Puisque l’Algérie, c’est la France, François Mitterrand ne l’a t’il pas déclaré le 7 novembre 1954 “L’Algérie c’est la France et la France ne reconnaîtra pas d’autre autorité chez elle que la sienne”, les jeunes Algériens sont toujours appelés sous les drapeaux au même titre que les métropolitains. Il y a quelques désertions au début du conflit, épidémie passagère jusqu‘en 1956. Ainsi au 50e Tirailleurs Algériens, 65 tirailleurs désertent. Les désertions au sein des régiments de Tirailleurs Marocains seront plus importantes. Néanmoins les désertions seront exceptionnelles. Il est relevé une autre désertion collective, 150 hommes qui seront tous anéantis par les parachutistes. Les 7e et 4 e Tirailleurs Marocains quitteront l‘Algérie pour l‘Allemagne. Dans les appelés métropolitains, l’insoumission est rarissime, 300 à 400 déserteurs et insoumis, pour toute la durée de la guerre, sur 2 500 000 hommes engagés. La désertion de l’Aspirant Maillot fera couler beaucoup d’encre. Les objecteurs de conscience, dont le statut n’est pas encore clairement défini font l’objet de 470 procès. Les appelés de 1954 à 1964 feront leur devoir comme leurs pères et leur grands-pères.

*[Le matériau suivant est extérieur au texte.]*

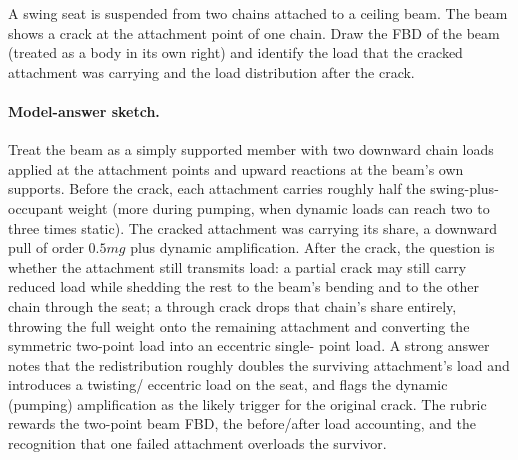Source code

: \begin{exercise}
A swing seat is suspended from two chains attached to a ceiling beam.
The beam shows a crack at the attachment point of one chain. Draw the
FBD of the beam (treated as a body in its own right) and identify
the load that the cracked attachment was carrying and the load
distribution after the crack.
\paragraph{Model-answer sketch.} Treat the beam as a simply supported
member with two downward chain loads applied at the attachment points
and upward reactions at the beam's own supports. Before the crack, each
attachment carries roughly half the swing-plus-occupant weight (more
during pumping, when dynamic loads can reach two to three times static).
The cracked attachment was carrying its share, a downward pull of order
$0.5 mg$ plus dynamic amplification. After the crack, the question is
whether the attachment still transmits load: a partial crack may still
carry reduced load while shedding the rest to the beam's bending and to
the other chain through the seat; a through crack drops that chain's
share entirely, throwing the full weight onto the remaining attachment
and converting the symmetric two-point load into an eccentric single-
point load. A strong answer notes that the redistribution roughly
doubles the surviving attachment's load and introduces a twisting/
eccentric load on the seat, and flags the dynamic (pumping) amplification
as the likely trigger for the original crack. The rubric rewards the
two-point beam FBD, the before/after load accounting, and the
recognition that one failed attachment overloads the survivor.
\end{exercise}

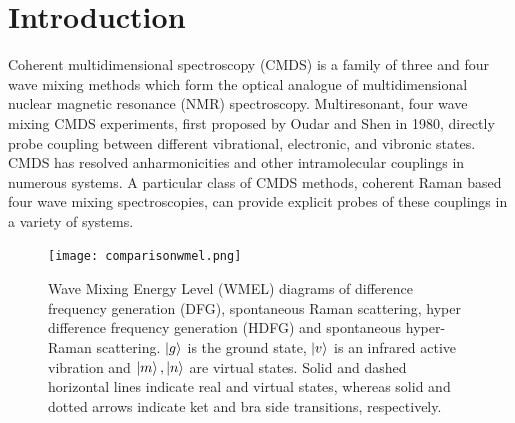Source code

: \documentclass[aip, jcp, reprint, onecolumn]{revtex4-2}
\begin{document}
\section{Introduction}
Coherent multidimensional spectroscopy (CMDS) is a family of three and four wave mixing methods which form the optical analogue of multidimensional nuclear magnetic resonance (NMR) spectroscopy.\cite{RN103, Cho2008, RN335}
Multiresonant, four wave mixing CMDS experiments, first proposed by Oudar and Shen in 1980,\cite{RN307} directly probe coupling between different vibrational, electronic, and vibronic states. \cite{RN307, RN281, RN103, RN342, Cho2008, RN335, Ogilvie2019, RN325} 
CMDS has resolved anharmonicities and other intramolecular couplings in numerous systems. \cite{RN345, RN342, RN343, RN324, RN329, RN120, Czech2015, Gaynor2017, Ogilvie2019, RN325}
A particular class of CMDS methods, coherent Raman based four wave mixing spectroscopies, can provide explicit probes of these couplings in a variety of systems. \cite{RN103, RN335}

\begin{figure}[!htbp]
	\centering
	\texttt{[image: comparisonwmel.png]}
	\caption{Wave Mixing Energy Level (WMEL) diagrams of difference frequency generation (DFG), spontaneous Raman scattering, hyper difference frequency generation (HDFG) and spontaneous hyper-Raman scattering. \cite{RN286, RN352}
		$\ket{g}$ is the ground state, $\ket{v}$ is an infrared active vibration and $\ket{m}, \ket{n}$ are virtual states.
		Solid and dashed horizontal lines indicate real and virtual states, whereas solid and dotted arrows indicate ket and bra side transitions, respectively. 
		}
	\label{fig:comparisonwmel}
\end{figure}
\end{document}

rendez vous à Port-Vendres
Rendez vous à Port-Vendres

Les troupes françaises d’Allemagne et de métropole abandonnent sur place une grosse partie de leur matériel lourd et prennent le bateau pour Alger et Oran. En quelques mois, l’armée moderne est reconvertie à la contre guerilla. La marine va renforcer et engager sur le terrain ses Fusiliers marins qui eux aussi crapahutent au coté des paras et de la Légion. Des régiments de chars sont rééquipés avec du matériel plus léger bien qu’ ancien. Des unités à cheval sont remises en activité. La Légion revient : 3e Régiment Étranger d’Infanterie, 13e Demi-brigade, 1er Étranger de Para, toutes unités professionnelles revenant d’Indochine. Arrivent également le Régiment d’Infanterie Coloniale du Maroc (R.I.C.M.), les 11e et 14e Divisions d’Infanterie, les 2e et 4e Divisions Mécanisées, la 5e Division Blindée, puis la 7e Division Mécanisée. La France déverse sur l’Algérie ses garnisons retirées des forces de l’O.T.A.N.. Lille, Compiègne, Fréjus, Bordeaux, voient partir leurs garnisons. Voici la 29e Division qui se constitue, puis les 9e Division, 13e Division et 20e Division avec leurs régiments : 8e d’Infanterie Coloniale, 97e Bataillon de Chasseurs, 9e d’Infanterie Coloniale, 94e d’Infanterie, 117e d’Infanterie, 57e d’Infanterie, 7e d’Infanterie, 35e d’Infanterie, 51e d’Infanterie, 121e d’Infanterie, 2eZouaves, 1er, 3e et 6e Cuirassiers, Dragons, Chasseurs d’Afrique, Bataillon de Corée et les unités de soutien, Train, Transmissions, Service de santé, Intendance, Matériel, etc .

L’Armée de l’air doit s’adapter, ses avions de combat sont trop rapides, elle va remettre en service de vieux modèles à hélice. Elle rachète aux États-unis des appareils réformés. L’hélicoptère va faire une apparition très importante. Le ministère a demandé à l’Armée de l’Air : 37 000 hommes. Comme il n’y a pas de missions pour tous, des appelés, des rappelés et des réservistes sont constitués en commandos de l’air qui crapahutent sur le terrain aux cotés des unités d’intervention. Il faut cependant des pilotes confirmés et des réservistes sont rappelés. Les brevetés d'aéro-club se voient confier des appareils avec lesquels ils vont tout faire, appuis de troupes au sol, missions de reconnaissance, balisage de zones.